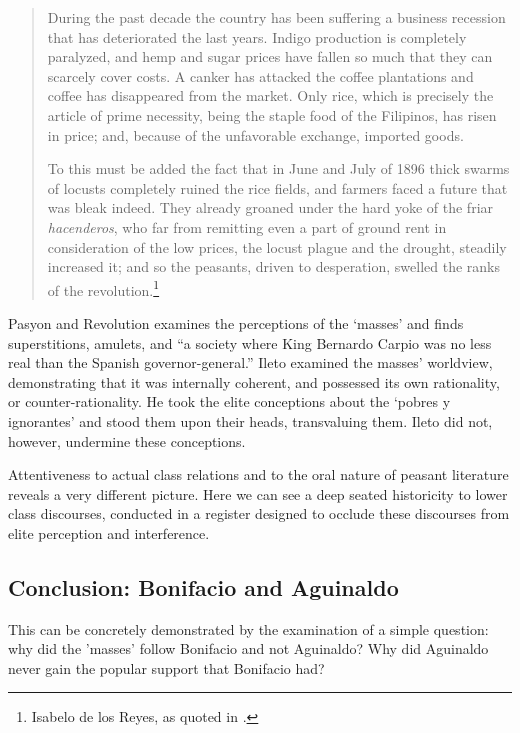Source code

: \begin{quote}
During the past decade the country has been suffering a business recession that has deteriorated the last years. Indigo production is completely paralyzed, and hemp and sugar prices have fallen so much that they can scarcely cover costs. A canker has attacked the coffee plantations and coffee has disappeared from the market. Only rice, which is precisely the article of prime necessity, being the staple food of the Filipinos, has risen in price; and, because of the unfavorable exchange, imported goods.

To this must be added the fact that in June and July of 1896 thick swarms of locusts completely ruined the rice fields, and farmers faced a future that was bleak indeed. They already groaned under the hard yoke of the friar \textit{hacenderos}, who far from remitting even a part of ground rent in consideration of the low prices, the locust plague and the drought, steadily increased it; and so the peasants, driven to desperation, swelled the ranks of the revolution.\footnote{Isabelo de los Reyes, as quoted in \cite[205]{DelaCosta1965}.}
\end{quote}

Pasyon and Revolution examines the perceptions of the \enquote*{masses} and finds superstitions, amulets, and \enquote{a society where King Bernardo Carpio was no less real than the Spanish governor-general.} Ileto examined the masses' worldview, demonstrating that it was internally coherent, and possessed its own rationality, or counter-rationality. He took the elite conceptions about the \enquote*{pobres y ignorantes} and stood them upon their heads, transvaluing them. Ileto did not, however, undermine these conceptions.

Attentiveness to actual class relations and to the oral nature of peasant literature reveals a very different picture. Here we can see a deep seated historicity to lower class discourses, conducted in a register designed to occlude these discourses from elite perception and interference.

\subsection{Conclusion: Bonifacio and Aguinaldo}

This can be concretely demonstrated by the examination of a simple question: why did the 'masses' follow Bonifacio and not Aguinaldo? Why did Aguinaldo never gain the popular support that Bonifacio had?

####################

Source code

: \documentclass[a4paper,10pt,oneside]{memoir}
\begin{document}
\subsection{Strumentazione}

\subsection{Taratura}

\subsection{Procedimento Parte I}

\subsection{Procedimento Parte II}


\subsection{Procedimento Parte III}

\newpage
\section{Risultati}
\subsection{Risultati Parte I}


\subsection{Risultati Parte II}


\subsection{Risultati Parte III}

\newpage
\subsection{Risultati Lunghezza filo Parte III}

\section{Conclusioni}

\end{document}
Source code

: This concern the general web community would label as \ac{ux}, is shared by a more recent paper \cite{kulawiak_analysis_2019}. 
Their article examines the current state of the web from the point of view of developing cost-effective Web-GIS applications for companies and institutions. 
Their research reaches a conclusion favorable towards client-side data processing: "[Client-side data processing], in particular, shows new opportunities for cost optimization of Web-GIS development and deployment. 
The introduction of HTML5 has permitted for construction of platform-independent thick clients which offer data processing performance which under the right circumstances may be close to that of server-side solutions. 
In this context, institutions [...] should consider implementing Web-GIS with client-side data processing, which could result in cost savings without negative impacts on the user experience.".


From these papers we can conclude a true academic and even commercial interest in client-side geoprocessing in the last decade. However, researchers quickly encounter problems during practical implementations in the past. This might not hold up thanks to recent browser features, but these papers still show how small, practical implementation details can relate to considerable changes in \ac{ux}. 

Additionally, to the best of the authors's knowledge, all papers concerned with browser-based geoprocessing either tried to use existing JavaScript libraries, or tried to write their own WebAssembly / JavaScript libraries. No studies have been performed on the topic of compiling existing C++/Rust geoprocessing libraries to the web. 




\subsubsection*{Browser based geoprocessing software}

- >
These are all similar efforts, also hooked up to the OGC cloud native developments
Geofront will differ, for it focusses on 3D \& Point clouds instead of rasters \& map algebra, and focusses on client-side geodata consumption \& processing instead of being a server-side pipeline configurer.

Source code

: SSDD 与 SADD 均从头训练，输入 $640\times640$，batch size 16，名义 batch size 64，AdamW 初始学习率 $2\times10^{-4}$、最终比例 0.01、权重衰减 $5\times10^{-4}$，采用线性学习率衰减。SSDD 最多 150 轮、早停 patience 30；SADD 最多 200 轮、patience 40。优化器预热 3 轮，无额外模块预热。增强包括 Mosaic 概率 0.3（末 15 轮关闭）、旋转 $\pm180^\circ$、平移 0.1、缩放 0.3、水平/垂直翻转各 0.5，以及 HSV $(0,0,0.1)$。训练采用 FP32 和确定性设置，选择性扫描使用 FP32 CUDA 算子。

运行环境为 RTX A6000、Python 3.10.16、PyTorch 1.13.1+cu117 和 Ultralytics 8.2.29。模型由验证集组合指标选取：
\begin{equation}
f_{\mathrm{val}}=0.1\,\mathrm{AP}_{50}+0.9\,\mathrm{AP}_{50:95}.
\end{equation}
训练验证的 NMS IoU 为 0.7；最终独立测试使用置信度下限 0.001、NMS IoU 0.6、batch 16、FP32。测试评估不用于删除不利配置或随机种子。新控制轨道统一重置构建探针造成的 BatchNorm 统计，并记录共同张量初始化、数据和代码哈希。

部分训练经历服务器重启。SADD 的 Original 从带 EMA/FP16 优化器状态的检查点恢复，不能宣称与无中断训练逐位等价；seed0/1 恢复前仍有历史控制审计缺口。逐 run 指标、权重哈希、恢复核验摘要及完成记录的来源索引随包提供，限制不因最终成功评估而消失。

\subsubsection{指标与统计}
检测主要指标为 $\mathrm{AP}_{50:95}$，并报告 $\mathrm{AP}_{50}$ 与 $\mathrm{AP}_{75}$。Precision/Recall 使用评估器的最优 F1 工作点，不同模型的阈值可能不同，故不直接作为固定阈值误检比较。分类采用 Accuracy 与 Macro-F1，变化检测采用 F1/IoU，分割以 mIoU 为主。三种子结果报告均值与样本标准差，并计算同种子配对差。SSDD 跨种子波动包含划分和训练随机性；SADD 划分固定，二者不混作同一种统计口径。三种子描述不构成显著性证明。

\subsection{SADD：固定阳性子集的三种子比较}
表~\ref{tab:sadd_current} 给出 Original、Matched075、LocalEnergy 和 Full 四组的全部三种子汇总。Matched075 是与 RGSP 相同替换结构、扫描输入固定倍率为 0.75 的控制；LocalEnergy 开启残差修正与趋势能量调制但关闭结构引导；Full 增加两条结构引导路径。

####################

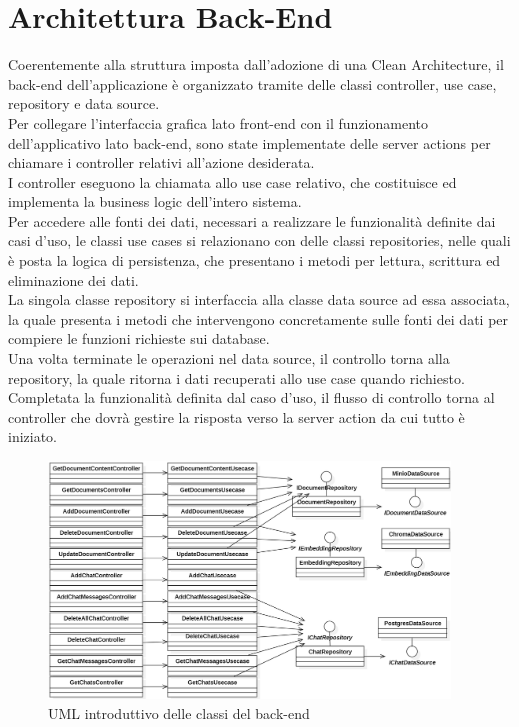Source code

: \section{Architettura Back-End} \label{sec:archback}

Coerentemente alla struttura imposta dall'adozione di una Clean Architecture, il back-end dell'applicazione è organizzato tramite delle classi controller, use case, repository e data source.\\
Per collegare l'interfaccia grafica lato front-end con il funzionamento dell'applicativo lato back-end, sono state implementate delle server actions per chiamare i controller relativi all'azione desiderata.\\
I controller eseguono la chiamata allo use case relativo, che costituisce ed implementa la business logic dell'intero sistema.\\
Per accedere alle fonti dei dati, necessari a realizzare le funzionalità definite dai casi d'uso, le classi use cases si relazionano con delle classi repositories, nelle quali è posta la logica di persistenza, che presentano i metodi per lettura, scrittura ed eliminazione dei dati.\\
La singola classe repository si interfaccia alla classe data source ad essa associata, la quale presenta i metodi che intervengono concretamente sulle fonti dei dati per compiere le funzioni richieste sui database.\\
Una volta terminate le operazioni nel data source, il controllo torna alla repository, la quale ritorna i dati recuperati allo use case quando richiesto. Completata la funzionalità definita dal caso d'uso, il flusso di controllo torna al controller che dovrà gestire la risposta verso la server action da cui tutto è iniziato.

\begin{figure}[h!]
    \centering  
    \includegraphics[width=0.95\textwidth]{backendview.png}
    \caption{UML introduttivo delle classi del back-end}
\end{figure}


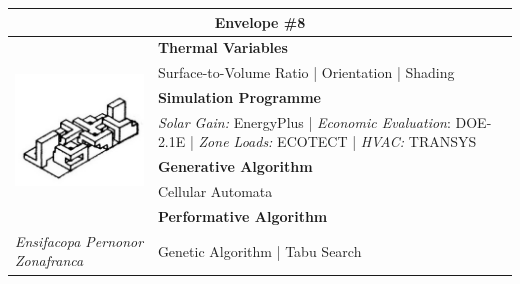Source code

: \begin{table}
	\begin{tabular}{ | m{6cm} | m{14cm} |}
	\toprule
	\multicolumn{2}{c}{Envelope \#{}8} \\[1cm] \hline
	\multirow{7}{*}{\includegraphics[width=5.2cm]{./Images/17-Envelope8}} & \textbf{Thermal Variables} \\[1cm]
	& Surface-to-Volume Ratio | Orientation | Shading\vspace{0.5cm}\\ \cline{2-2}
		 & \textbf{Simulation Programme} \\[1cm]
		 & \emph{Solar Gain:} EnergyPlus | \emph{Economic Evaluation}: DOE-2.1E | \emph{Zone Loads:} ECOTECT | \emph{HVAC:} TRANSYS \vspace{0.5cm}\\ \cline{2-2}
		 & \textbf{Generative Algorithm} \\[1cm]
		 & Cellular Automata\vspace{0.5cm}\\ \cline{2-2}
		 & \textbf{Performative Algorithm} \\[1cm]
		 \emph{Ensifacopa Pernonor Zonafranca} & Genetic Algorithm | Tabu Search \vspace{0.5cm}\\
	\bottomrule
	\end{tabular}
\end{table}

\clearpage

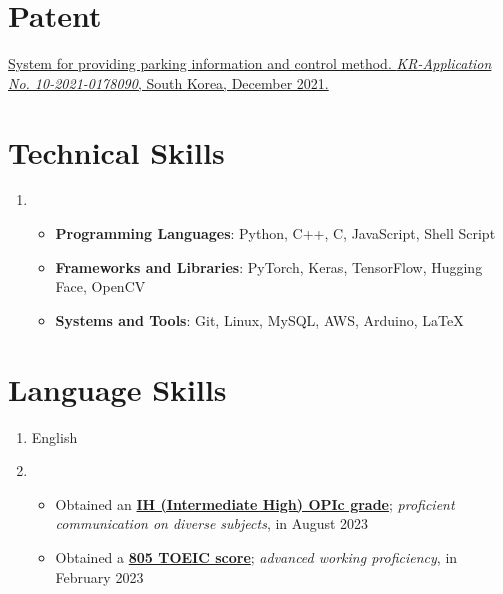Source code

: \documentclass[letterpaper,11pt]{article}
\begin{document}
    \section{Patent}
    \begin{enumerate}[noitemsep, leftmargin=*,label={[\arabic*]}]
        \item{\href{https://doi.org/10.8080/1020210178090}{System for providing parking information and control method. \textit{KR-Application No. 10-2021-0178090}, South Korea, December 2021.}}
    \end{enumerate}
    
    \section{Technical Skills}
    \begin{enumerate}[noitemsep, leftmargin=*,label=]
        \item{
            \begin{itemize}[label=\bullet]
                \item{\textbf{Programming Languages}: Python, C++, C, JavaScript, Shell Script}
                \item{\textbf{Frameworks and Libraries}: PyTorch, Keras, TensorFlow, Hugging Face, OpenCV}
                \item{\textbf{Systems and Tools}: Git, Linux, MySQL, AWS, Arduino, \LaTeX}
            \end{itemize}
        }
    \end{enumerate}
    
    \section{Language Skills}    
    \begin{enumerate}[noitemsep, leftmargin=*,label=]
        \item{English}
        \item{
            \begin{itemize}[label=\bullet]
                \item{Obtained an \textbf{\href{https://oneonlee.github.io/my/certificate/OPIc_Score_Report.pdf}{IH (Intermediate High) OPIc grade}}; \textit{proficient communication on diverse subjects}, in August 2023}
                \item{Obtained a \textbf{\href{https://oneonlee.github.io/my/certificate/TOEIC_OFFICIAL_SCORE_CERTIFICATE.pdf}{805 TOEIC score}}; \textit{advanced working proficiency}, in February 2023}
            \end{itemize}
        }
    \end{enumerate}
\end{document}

####################

§ **The task**:
When you reach the line holding "Their research reaches" in the records above, begin reproducing exactly, stop after the line holding "These are all", and output nothing else.

§ **Output below**:
Their research reaches a conclusion favorable towards client-side data processing: "[Client-side data processing], in particular, shows new opportunities for cost optimization of Web-GIS development and deployment. 
The introduction of HTML5 has permitted for construction of platform-independent thick clients which offer data processing performance which under the right circumstances may be close to that of server-side solutions. 
In this context, institutions [...] should consider implementing Web-GIS with client-side data processing, which could result in cost savings without negative impacts on the user experience.".


From these papers we can conclude a true academic and even commercial interest in client-side geoprocessing in the last decade. However, researchers quickly encounter problems during practical implementations in the past. This might not hold up thanks to recent browser features, but these papers still show how small, practical implementation details can relate to considerable changes in \ac{ux}. 

Additionally, to the best of the authors's knowledge, all papers concerned with browser-based geoprocessing either tried to use existing JavaScript libraries, or tried to write their own WebAssembly / JavaScript libraries. No studies have been performed on the topic of compiling existing C++/Rust geoprocessing libraries to the web. 




\subsubsection*{Browser based geoprocessing software}

- >
These are all similar efforts, also hooked up to the OGC cloud native developments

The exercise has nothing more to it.